Op-ed: The Problem With Being Anti-Headhunting

It was recently written in The New York Post that members of the New Orleans Saints organization should face criminal prosecution for Headhunt-Gate. Under organized crime laws no less. Meanwhile, at Grantland, Charles Pierce waxed poetic about some sort of apparent social contract Americans have with the sport of football whereby we accept some consequential violence to watch a game that is, in Pierce's mind at least, about something other than violence. These were just two of dozens of perspectives in support of what appears to be nearly universal condemnation of the Saints' practice of paying bonuses for injuring opposing players. Particularly in a world where we understand the long-term consequences of certain injuries, particularly those to the head, better than ever, espousing such an anti-headhunting stance is hardly objectionable.
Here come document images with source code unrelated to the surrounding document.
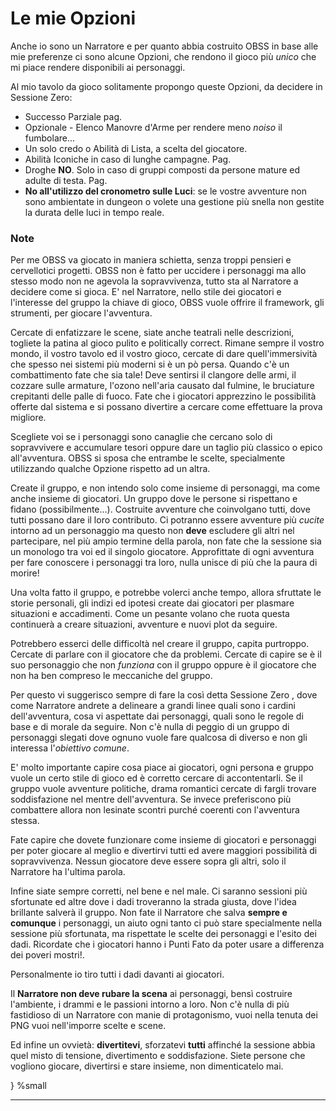 # Le mie Opzioni

Anche io sono un Narratore e per quanto abbia costruito OBSS in base alle mie preferenze ci sono alcune Opzioni, che rendono il gioco più *unico* che mi piace rendere disponibili ai personaggi.

Al mio tavolo da gioco solitamente propongo queste Opzioni, da decidere in Sessione Zero:

- Successo Parziale pag. 
- Opzionale - Elenco Manovre d'Arme  per rendere meno *noiso* il fumbolare...
- Un solo credo o Abilità di Lista, a scelta del giocatore.
- Abilità Iconiche in caso di lunghe campagne. Pag. 
- Droghe **NO**. Solo in caso di gruppi composti da persone mature ed adulte di testa. Pag. 
- **No all'utilizzo del cronometro sulle Luci**: se le vostre avventure non sono ambientate in dungeon o volete una gestione più snella non gestite la durata delle luci in tempo reale.

### Note

Per me OBSS va giocato in maniera schietta, senza troppi pensieri e cervellotici progetti. OBSS non è fatto per uccidere i personaggi ma allo stesso modo non ne agevola la sopravvivenza, tutto sta al Narratore a decidere come si gioca. E' nel Narratore, nello stile dei giocatori e l'interesse del gruppo la chiave di gioco, OBSS vuole offrire il framework, gli strumenti, per giocare l'avventura.

Cercate di enfatizzare le scene, siate anche teatrali nelle descrizioni, togliete la patina al gioco pulito e politically correct. Rimane sempre il vostro mondo, il vostro tavolo ed il vostro gioco, cercate di dare quell'immersività che spesso nei sistemi più moderni si è un pò persa.
Quando c'è un combattimento fate che sia tale! Deve sentirsi il clangore delle armi, il cozzare sulle armature, l'ozono nell'aria causato dal fulmine, le bruciature crepitanti delle palle di fuoco. Fate che i giocatori apprezzino le possibilità offerte dal sistema e si possano divertire a cercare come effettuare la prova migliore.

Scegliete voi se i personaggi sono canaglie che cercano solo di sopravvivere e accumulare tesori oppure dare un taglio più classico o epico all'avventura. OBSS si sposa che entrambe le scelte, specialmente utilizzando qualche Opzione rispetto ad un altra.

Create il gruppo, e non intendo solo come insieme di personaggi, ma come anche insieme di giocatori. Un gruppo dove le persone si rispettano e fidano (possibilmente...). Costruite avventure che coinvolgano tutti, dove tutti possano dare il loro contributo. Ci potranno essere avventure più *cucite* intorno ad un personaggio ma questo non **deve** escludere gli altri nel partecipare, nel più ampio termine della parola, non fate che la sessione sia un monologo tra voi ed il singolo giocatore.
Approfittate di ogni avventura per fare conoscere i personaggi tra loro, nulla unisce di più che la paura di morire!

Una volta fatto il gruppo, e potrebbe volerci anche tempo, allora sfruttate le storie personali, gli indizi ed ipotesi create dai giocatori per plasmare situazioni e accadimenti. Come un pesante volano che ruota questa continuerà a creare situazioni, avventure e nuovi plot da seguire.

Potrebbero esserci delle difficoltà nel creare il gruppo, capita purtroppo. Cercate di parlare con il giocatore che da problemi. Cercate di capire se è il suo personaggio che non *funziona* con il gruppo oppure è il giocatore che non ha ben compreso le meccaniche del gruppo.

Per questo vi suggerisco sempre di fare la così detta Sessione Zero , dove come Narratore andrete a delineare a grandi linee quali sono i cardini dell'avventura, cosa vi aspettate dai personaggi, quali sono le regole di base e di morale da seguire. Non c'è nulla di peggio di un gruppo di personaggi slegati dove ognuno vuole fare qualcosa di diverso e non gli interessa l'*obiettivo comune*.

E' molto importante capire cosa piace ai giocatori, ogni persona e gruppo vuole un certo stile di gioco ed è corretto cercare di accontentarli. Se il gruppo vuole avventure politiche, drama romantici cercate di fargli trovare soddisfazione nel mentre dell'avventura. Se invece preferiscono più combattere allora non lesinate scontri purché coerenti con l'avventura stessa.

Fate capire che dovete funzionare come insieme di giocatori e personaggi per poter giocare al meglio e divertirvi tutti ed avere maggiori possibilità di sopravvivenza. Nessun giocatore deve essere sopra gli altri, solo il Narratore ha l'ultima parola.

Infine siate sempre corretti, nel bene e nel male. Ci saranno sessioni più sfortunate ed altre dove i dadi troveranno la strada giusta, dove l'idea brillante salverà il gruppo. Non fate il Narratore che salva **sempre e comunque** i personaggi, un aiuto ogni tanto ci può stare specialmente nella sessione più sfortunata, ma rispettate le scelte dei personaggi e l'esito dei dadi. Ricordate che i giocatori hanno i Punti Fato da poter usare a differenza dei poveri mostri!.

Personalmente io tiro tutti i dadi davanti ai giocatori.

Il **Narratore non deve rubare la scena** ai personaggi, bensì costruire l'ambiente, i drammi e le passioni intorno a loro. Non c'è nulla di più fastidioso di un Narratore con manie di protagonismo, vuoi nella tenuta dei PNG vuoi nell'imporre scelte e scene.

Ed infine un ovvietà: **divertitevi**, sforzatevi **tutti** affinché la sessione abbia quel misto di tensione, divertimento e soddisfazione. Siete persone che vogliono giocare, divertirsi e stare insieme, non dimenticatelo mai.

} %small

---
However, not one analysis of the situation I have read has addressed the flip-side of the coin; the culpability, and hypocrisy, of the American public. A public that thirsts for big hits, hyper-aggressive defenders, bruising running backs, and of course, the victories that come with them. Americans spend billions of dollars a year on the NFL, and while some of that is for the joy that comes from a perfectly executed go-route off of an audible, an athletic interception or a dazzling run, it is also true that not one of those outcomes are possible without some truly brutal contact somewhere else on the field. It is also true that, on any given play, even when everything is done by the book, someone can be injured in a way that ends their game, season or even career.

This is not to say that I necessarily think that bounties are okay, or that the Saints shouldn't be punished for breaking an established rule. There are also folks out there that decry the violence of the sport whether within or outside the rules of the game. I applaud their consistency. However I am having trouble accepting the cries of disgust about the practice from the same people who delight in a lights-out Ray Lewis hit on whatever running back is foolish enough to turn upfield, or who gleefully watch an NFL Films segment showing linemen pumping each other up 'for war' between series. Or those who quote the maxim that the game is won in the trenches, where 300+ pound behemoths seek to do nothing but inflict pain, ad nauseum. Or in fact, just about everyone who watches and enjoy the game itself. For, at its very core, the system rewards those who have the ability to injure others very richly, while others who can't make the 'big play' become insurance salesmen. What is the difference between a contract bonus you receive for going to the Pro-Bowl on the back of featuring weekly in an ESPN 'Jacked Up' segment and getting a little cash on the side from your teammates for a lights-out hit? Not much from my perspective. And I am honestly taken aback that so many seem to disagree.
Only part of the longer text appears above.